Their argument was that since Beatriz's baby was "not viable" due to anencephaly, the c-section was actually a hysterotomy abortion, performed to deliver a baby and then just let it die of prematurity.
Thanks to Melissa for providing links to this Spanish-language article, and this one, which certainly add an interesting big of information: Beatriz had already gone into labor when doctors elected to switch from a vaginal delivery to a c-section to preserve her health. (Read the first one and the second one through Google Translate.)
Beatriz's pregnancy terminated -- the way pregnancies typically do -- when she went into labor. Doctors then chose the means of delivery -- vaginal or c-section -- most appropriate for the patient.
There not only was no abortion, there was no "pregnancy termination" that could be fatuously construed into an abortion.
What's the Spanish equivalent of "Liar, liar, pants on fire!"?
- The court specifically said that the baby's life was to be spared, and that the living baby was to be delivered at the moment that was best for both mother and child.
- The entire point of a hysterotomy is a dead baby. That is what distinguishes it from a c-section.

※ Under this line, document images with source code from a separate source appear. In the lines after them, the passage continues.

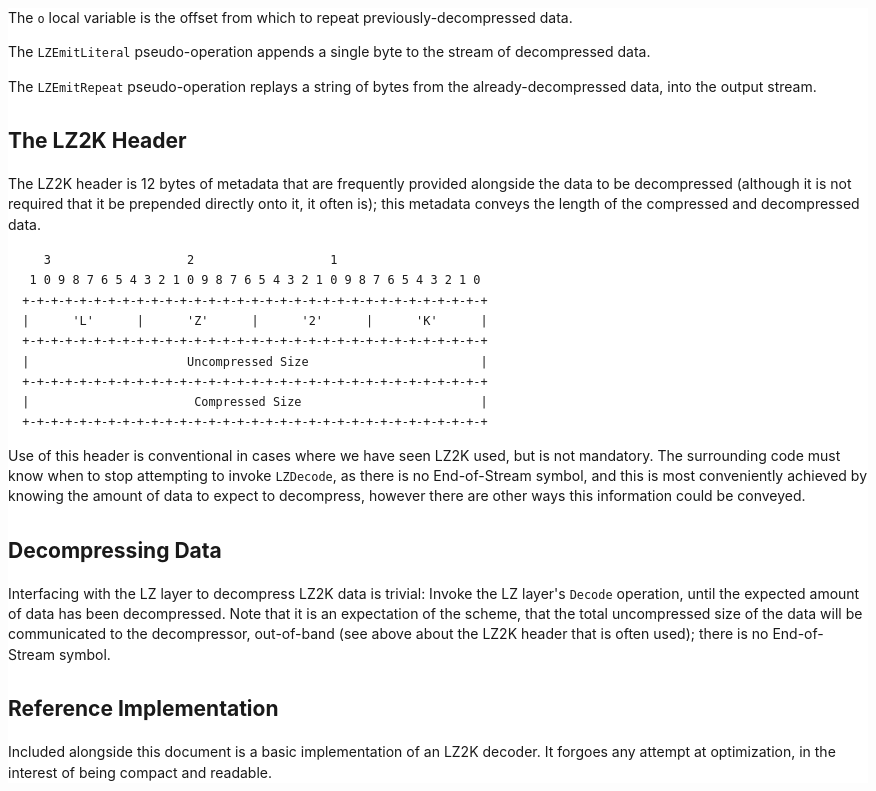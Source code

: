 The `o` local variable is the offset from which to repeat previously-decompressed data.

The `LZEmitLiteral` pseudo-operation appends a single byte to the stream of decompressed data.

The `LZEmitRepeat` pseudo-operation replays a string of bytes from the already-decompressed data, into the output stream.



## The LZ2K Header ##

The LZ2K header is 12 bytes of metadata that are frequently provided alongside the data to be decompressed (although it is not required that it be prepended directly onto it, it often is); this metadata conveys the length of the compressed and decompressed data.

```
     3                   2                   1
   1 0 9 8 7 6 5 4 3 2 1 0 9 8 7 6 5 4 3 2 1 0 9 8 7 6 5 4 3 2 1 0
  +-+-+-+-+-+-+-+-+-+-+-+-+-+-+-+-+-+-+-+-+-+-+-+-+-+-+-+-+-+-+-+-+
  |      'L'      |      'Z'      |      '2'      |      'K'      |
  +-+-+-+-+-+-+-+-+-+-+-+-+-+-+-+-+-+-+-+-+-+-+-+-+-+-+-+-+-+-+-+-+
  |                      Uncompressed Size                        |
  +-+-+-+-+-+-+-+-+-+-+-+-+-+-+-+-+-+-+-+-+-+-+-+-+-+-+-+-+-+-+-+-+
  |                       Compressed Size                         |
  +-+-+-+-+-+-+-+-+-+-+-+-+-+-+-+-+-+-+-+-+-+-+-+-+-+-+-+-+-+-+-+-+
```

Use of this header is conventional in cases where we have seen LZ2K used, but is not mandatory. The surrounding code must know when to stop attempting to invoke `LZDecode`, as there is no End-of-Stream symbol, and this is most conveniently achieved by knowing the amount of data to expect to decompress, however there are other ways this information could be conveyed.


## Decompressing Data ##

Interfacing with the LZ layer to decompress LZ2K data is trivial: Invoke the LZ layer's `Decode` operation, until the expected amount of data has been decompressed. Note that it is an expectation of the scheme, that the total uncompressed size of the data will be communicated to the decompressor, out-of-band (see above about the LZ2K header that is often used); there is no End-of-Stream symbol.


## Reference Implementation ##

Included alongside this document is a basic implementation of an LZ2K decoder. It forgoes any attempt at optimization, in the interest of being compact and readable.
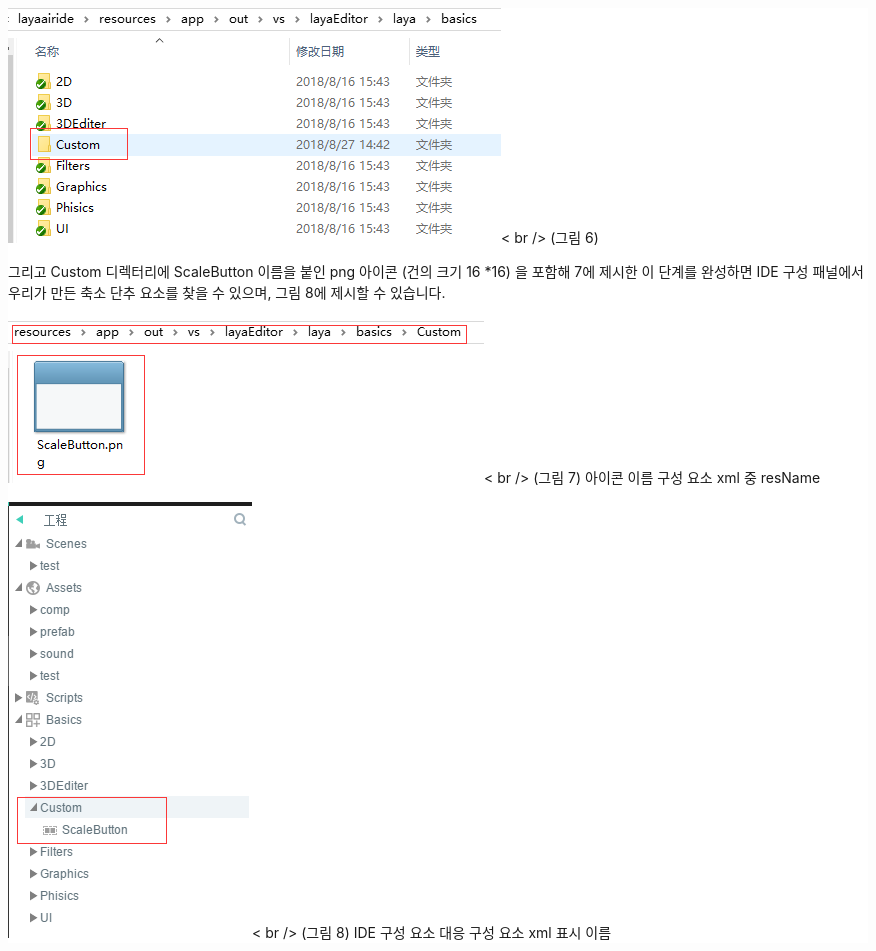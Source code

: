 ![6](img/5.png)< br />
(그림 6)



그리고 Custom 디렉터리에 ScaleButton 이름을 붙인 png 아이콘 (건의 크기 16 *16) 을 포함해 7에 제시한 이 단계를 완성하면 IDE 구성 패널에서 우리가 만든 축소 단추 요소를 찾을 수 있으며, 그림 8에 제시할 수 있습니다.



![7](img/6.png)< br />
(그림 7) 아이콘 이름 구성 요소 xml 중 resName



![8](img/7.png)< br />
(그림 8) IDE 구성 요소 대응 구성 요소 xml 표시 이름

- Both scheduled and emergency c-sections have been routine means of delivering babies whose mothers health or life is at risk for nearly a century, and that includes delivering babies with fatal conditions.
- Even if the baby dies, be it from complications prematurity or from a terminal condition, that doesn't change the fact that a c-section performed for the mother's physical health is still a c-section performed for the mother's physical health.
- When a woman spontaneously goes into labor after 24 weeks, as Beatriz did, there's no way you can construe it as an abortion, even were the baby to be stillborn.
Beatriz now can go on with her life knowing that in spite of all the ugliness, her daughter was treated with respect and dignity, and nobody put that child's life to a violent end.